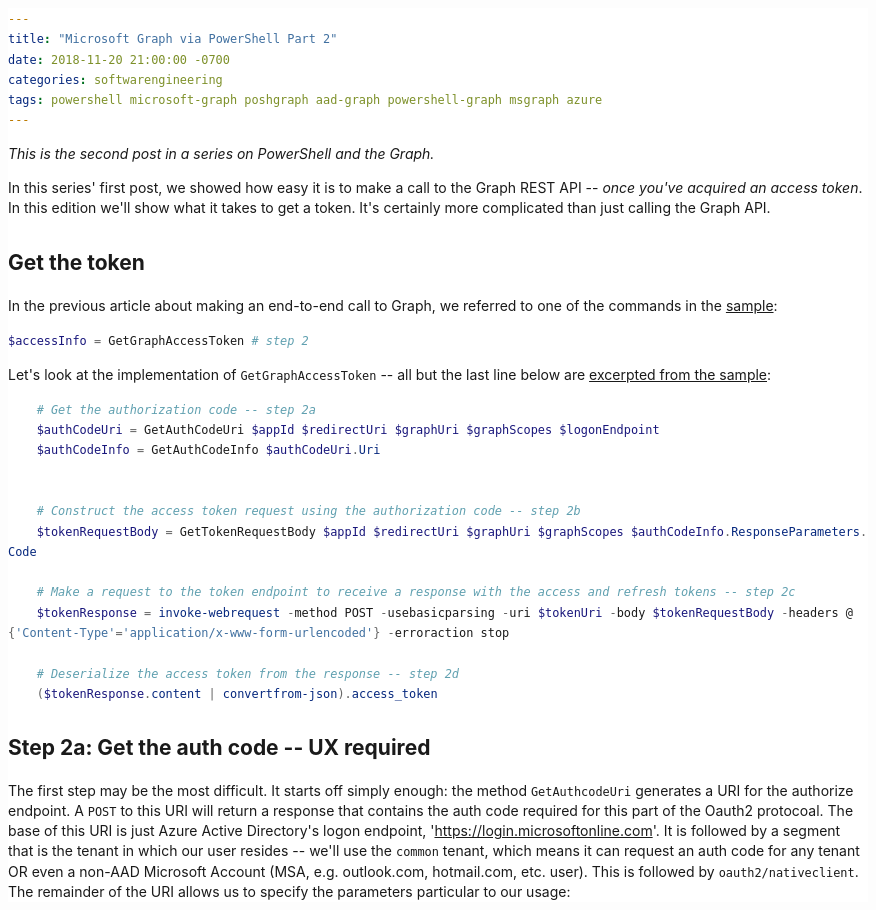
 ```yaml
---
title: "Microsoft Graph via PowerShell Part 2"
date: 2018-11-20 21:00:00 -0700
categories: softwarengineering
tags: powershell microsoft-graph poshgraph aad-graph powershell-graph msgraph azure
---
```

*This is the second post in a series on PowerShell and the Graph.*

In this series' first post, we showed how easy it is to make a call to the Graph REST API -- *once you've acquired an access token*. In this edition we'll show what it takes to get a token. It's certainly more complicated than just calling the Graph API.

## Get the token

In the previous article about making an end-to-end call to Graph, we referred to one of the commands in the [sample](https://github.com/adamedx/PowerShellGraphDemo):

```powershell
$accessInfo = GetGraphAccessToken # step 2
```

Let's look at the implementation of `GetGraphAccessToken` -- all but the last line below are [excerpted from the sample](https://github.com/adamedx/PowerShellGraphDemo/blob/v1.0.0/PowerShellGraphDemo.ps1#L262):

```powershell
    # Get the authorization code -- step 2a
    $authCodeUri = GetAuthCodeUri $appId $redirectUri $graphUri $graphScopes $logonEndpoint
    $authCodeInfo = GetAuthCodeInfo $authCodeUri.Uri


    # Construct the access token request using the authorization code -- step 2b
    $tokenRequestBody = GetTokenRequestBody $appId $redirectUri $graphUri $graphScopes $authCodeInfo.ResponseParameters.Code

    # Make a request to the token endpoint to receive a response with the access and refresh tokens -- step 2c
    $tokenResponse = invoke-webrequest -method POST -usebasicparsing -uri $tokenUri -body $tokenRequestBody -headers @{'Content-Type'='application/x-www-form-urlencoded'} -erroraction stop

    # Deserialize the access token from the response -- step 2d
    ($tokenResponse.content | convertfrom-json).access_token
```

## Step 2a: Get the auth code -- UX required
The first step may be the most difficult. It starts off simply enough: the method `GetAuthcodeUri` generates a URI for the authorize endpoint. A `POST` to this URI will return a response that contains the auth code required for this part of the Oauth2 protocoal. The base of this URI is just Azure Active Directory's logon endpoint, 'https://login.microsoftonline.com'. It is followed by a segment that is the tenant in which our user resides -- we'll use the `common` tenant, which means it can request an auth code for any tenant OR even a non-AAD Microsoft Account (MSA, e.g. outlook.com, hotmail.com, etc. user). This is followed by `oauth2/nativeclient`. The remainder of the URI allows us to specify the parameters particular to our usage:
================
Restate word for word the lines of the data above, starting at the line containing "In this series'" and ending at the line containing "## Get the token", both included, and nothing more.

(Reply)
In this series' first post, we showed how easy it is to make a call to the Graph REST API -- *once you've acquired an access token*. In this edition we'll show what it takes to get a token. It's certainly more complicated than just calling the Graph API.

## Get the token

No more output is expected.